Exercise data START

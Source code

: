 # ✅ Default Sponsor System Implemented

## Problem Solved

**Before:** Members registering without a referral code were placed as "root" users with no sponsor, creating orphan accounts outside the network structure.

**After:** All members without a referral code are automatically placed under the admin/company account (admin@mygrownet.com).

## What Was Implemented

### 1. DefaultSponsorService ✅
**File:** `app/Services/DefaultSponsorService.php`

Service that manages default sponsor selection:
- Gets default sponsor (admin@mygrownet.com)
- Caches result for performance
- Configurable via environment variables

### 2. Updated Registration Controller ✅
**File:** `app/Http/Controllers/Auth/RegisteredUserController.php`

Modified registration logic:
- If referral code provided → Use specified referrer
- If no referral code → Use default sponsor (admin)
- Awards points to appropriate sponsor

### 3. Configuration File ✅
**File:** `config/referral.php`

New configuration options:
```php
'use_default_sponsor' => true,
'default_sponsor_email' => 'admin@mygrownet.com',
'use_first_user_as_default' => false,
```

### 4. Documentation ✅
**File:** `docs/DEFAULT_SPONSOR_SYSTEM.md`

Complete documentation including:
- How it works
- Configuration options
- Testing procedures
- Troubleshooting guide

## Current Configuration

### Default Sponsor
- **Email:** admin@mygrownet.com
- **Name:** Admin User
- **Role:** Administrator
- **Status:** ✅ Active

Exercise data END
Exercise data START

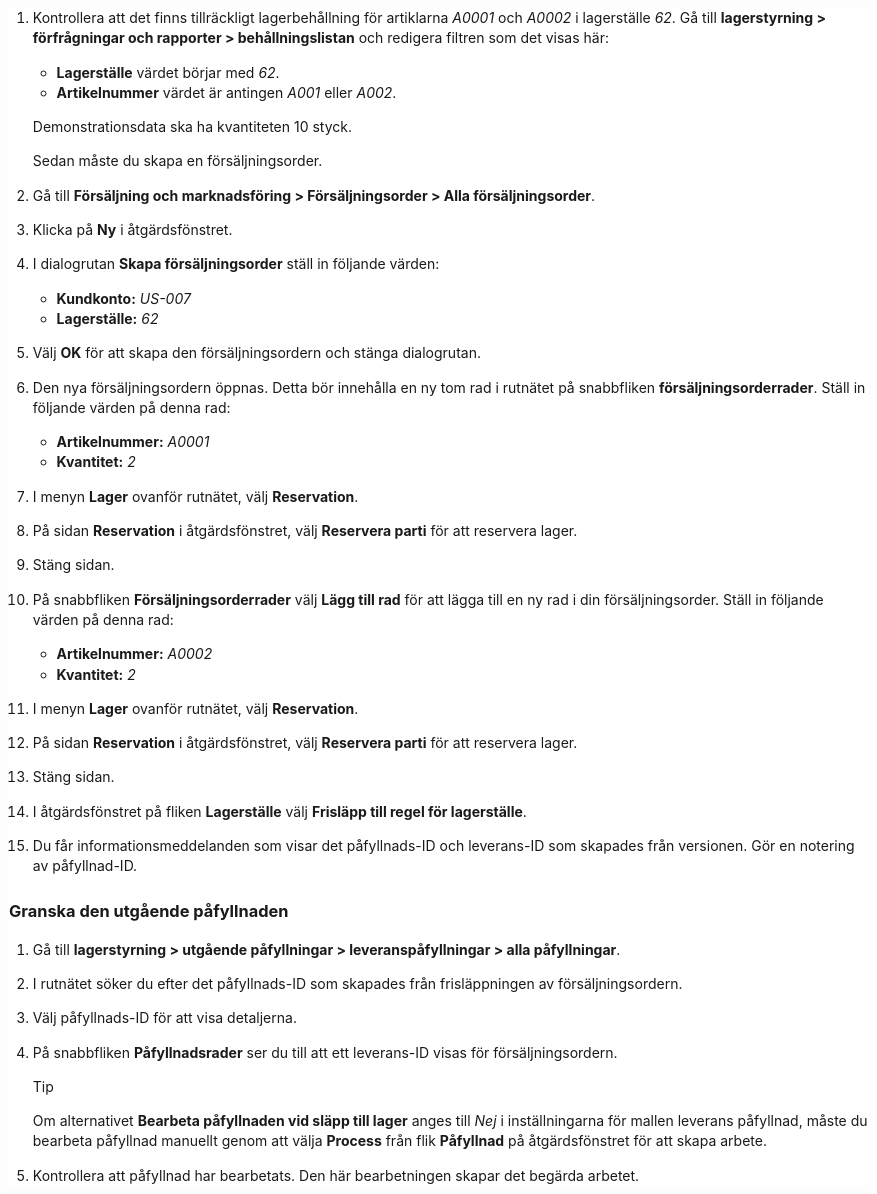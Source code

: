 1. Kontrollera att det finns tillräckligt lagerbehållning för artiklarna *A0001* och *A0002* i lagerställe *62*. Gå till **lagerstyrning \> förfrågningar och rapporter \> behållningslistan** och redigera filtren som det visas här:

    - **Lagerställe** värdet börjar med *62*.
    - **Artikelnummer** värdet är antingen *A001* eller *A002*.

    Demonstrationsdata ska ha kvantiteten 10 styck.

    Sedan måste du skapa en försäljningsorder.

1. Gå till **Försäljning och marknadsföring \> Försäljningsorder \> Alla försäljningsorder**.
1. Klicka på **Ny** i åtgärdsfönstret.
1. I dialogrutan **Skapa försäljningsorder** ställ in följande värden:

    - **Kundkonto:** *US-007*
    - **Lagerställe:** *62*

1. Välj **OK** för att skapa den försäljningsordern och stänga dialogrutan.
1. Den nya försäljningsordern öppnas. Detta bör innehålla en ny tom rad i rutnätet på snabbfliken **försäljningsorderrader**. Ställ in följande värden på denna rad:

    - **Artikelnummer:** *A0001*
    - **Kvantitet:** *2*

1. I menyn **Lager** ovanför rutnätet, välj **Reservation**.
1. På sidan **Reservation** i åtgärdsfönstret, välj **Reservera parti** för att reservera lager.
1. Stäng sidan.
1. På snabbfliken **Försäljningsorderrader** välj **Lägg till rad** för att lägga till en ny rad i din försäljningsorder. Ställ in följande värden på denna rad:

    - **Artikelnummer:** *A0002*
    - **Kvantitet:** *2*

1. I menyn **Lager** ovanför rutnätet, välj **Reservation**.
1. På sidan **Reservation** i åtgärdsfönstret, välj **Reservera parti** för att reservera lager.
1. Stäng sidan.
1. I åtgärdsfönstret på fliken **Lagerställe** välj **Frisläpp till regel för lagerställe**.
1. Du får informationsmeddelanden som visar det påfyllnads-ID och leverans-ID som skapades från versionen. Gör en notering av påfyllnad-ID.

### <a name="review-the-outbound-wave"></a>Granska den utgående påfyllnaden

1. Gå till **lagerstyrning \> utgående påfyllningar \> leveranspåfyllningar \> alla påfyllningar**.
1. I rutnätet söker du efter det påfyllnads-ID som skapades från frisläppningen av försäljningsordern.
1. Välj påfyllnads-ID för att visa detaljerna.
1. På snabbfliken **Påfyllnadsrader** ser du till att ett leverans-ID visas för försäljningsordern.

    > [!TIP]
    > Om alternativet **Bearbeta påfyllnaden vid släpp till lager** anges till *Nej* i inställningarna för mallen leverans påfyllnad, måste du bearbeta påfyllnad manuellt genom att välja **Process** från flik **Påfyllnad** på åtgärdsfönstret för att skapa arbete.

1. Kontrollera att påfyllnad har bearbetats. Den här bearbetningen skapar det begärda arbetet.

Exercise data END

Find and copy every line in the entries above where the string "mygrownet" occurs.

• Answer space:
**After:** All members without a referral code are automatically placed under the admin/company account (admin@mygrownet.com).
- Gets default sponsor (admin@mygrownet.com)
'default_sponsor_email' => 'admin@mygrownet.com',
- **Email:** admin@mygrownet.com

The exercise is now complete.